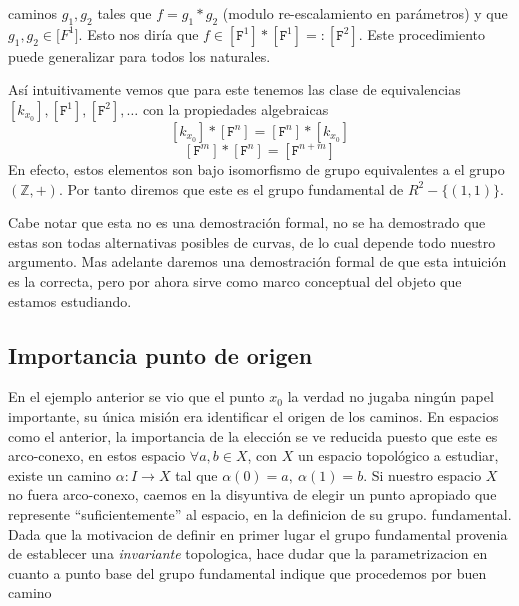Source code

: {\begin{itemize}
  caminos \(g_1, g_2\) tales que \(f = g_1 * g_2\) (modulo re-escalamiento
  en parámetros) y que \(g_1, g_2 \in \mathtt [F ^1]\). Esto nos diría que
  \( f \in [\mathtt F ^1] * [\mathtt F ^1] =: [\mathtt F ^2]\). Este
  procedimiento puede generalizar para todos los naturales.
\end{itemize}
Así intuitivamente vemos que para este tenemos las clase de
equivalencias \([k_{x_0}], [\mathtt F ^1], [\mathtt F ^2], \dots \) con
la propiedades algebraicas
\[ [k_{x_0}] * [\mathtt F ^n] = [\mathtt F ^n] * [k_{x_0}]\]
\[ [\mathtt F ^m]  * [\mathtt F ^n] = [\mathtt F ^{n + m}]\]
En efecto, estos elementos son bajo isomorfismo de grupo equivalentes a
el grupo \((\mathbb{Z}, +)\). Por tanto diremos que este es el grupo
fundamental de \(R^2 - \{(1,1)\}\).

Cabe notar que esta no es una demostración formal, no se ha demostrado
que estas son todas alternativas posibles de curvas, de lo cual depende
todo nuestro argumento. Mas adelante daremos una demostración formal de
que esta intuición es la correcta, pero por ahora sirve como marco
conceptual del objeto que estamos estudiando.

\subsection{Importancia punto de origen}
En el ejemplo anterior se vio que el punto \(x_0\) la verdad no
jugaba ningún papel importante, su única misión era identificar el
origen de los caminos. En espacios como el anterior, la importancia de
la elección se ve reducida puesto que este es arco-conexo, en estos
espacio \(\forall a,b \in X\), con \(X\) un espacio topológico a
estudiar, existe un camino \(\alpha : I \to X\) tal que \(\alpha (0) =
a,\ \alpha (1) = b\). Si nuestro espacio \(X\) no fuera arco-conexo,
caemos en la disyuntiva de elegir un punto apropiado que represente
``suficientemente'' al espacio, en la definicion de su grupo.
fundamental. Dada que la motivacion de definir en primer lugar el grupo
fundamental provenia de establecer una \emph{invariante} topologica,
hace dudar que la parametrizacion en cuanto a punto base del grupo
fundamental indique que procedemos por buen camino

}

What the task requires: Transcribe each entry above exactly, apart from the pictures.

Result for this exercise:
Source code

: {\begin{itemize}
  caminos \(g_1, g_2\) tales que \(f = g_1 * g_2\) (modulo re-escalamiento
  en parámetros) y que \(g_1, g_2 \in \mathtt [F ^1]\). Esto nos diría que
  \( f \in [\mathtt F ^1] * [\mathtt F ^1] =: [\mathtt F ^2]\). Este
  procedimiento puede generalizar para todos los naturales.
\end{itemize}
Así intuitivamente vemos que para este tenemos las clase de
equivalencias \([k_{x_0}], [\mathtt F ^1], [\mathtt F ^2], \dots \) con
la propiedades algebraicas
\[ [k_{x_0}] * [\mathtt F ^n] = [\mathtt F ^n] * [k_{x_0}]\]
\[ [\mathtt F ^m]  * [\mathtt F ^n] = [\mathtt F ^{n + m}]\]
En efecto, estos elementos son bajo isomorfismo de grupo equivalentes a
el grupo \((\mathbb{Z}, +)\). Por tanto diremos que este es el grupo
fundamental de \(R^2 - \{(1,1)\}\).

Cabe notar que esta no es una demostración formal, no se ha demostrado
que estas son todas alternativas posibles de curvas, de lo cual depende
todo nuestro argumento. Mas adelante daremos una demostración formal de
que esta intuición es la correcta, pero por ahora sirve como marco
conceptual del objeto que estamos estudiando.

\subsection{Importancia punto de origen}
En el ejemplo anterior se vio que el punto \(x_0\) la verdad no
jugaba ningún papel importante, su única misión era identificar el
origen de los caminos. En espacios como el anterior, la importancia de
la elección se ve reducida puesto que este es arco-conexo, en estos
espacio \(\forall a,b \in X\), con \(X\) un espacio topológico a
estudiar, existe un camino \(\alpha : I \to X\) tal que \(\alpha (0) =
a,\ \alpha (1) = b\). Si nuestro espacio \(X\) no fuera arco-conexo,
caemos en la disyuntiva de elegir un punto apropiado que represente
``suficientemente'' al espacio, en la definicion de su grupo.
fundamental. Dada que la motivacion de definir en primer lugar el grupo
fundamental provenia de establecer una \emph{invariante} topologica,
hace dudar que la parametrizacion en cuanto a punto base del grupo
fundamental indique que procedemos por buen camino

}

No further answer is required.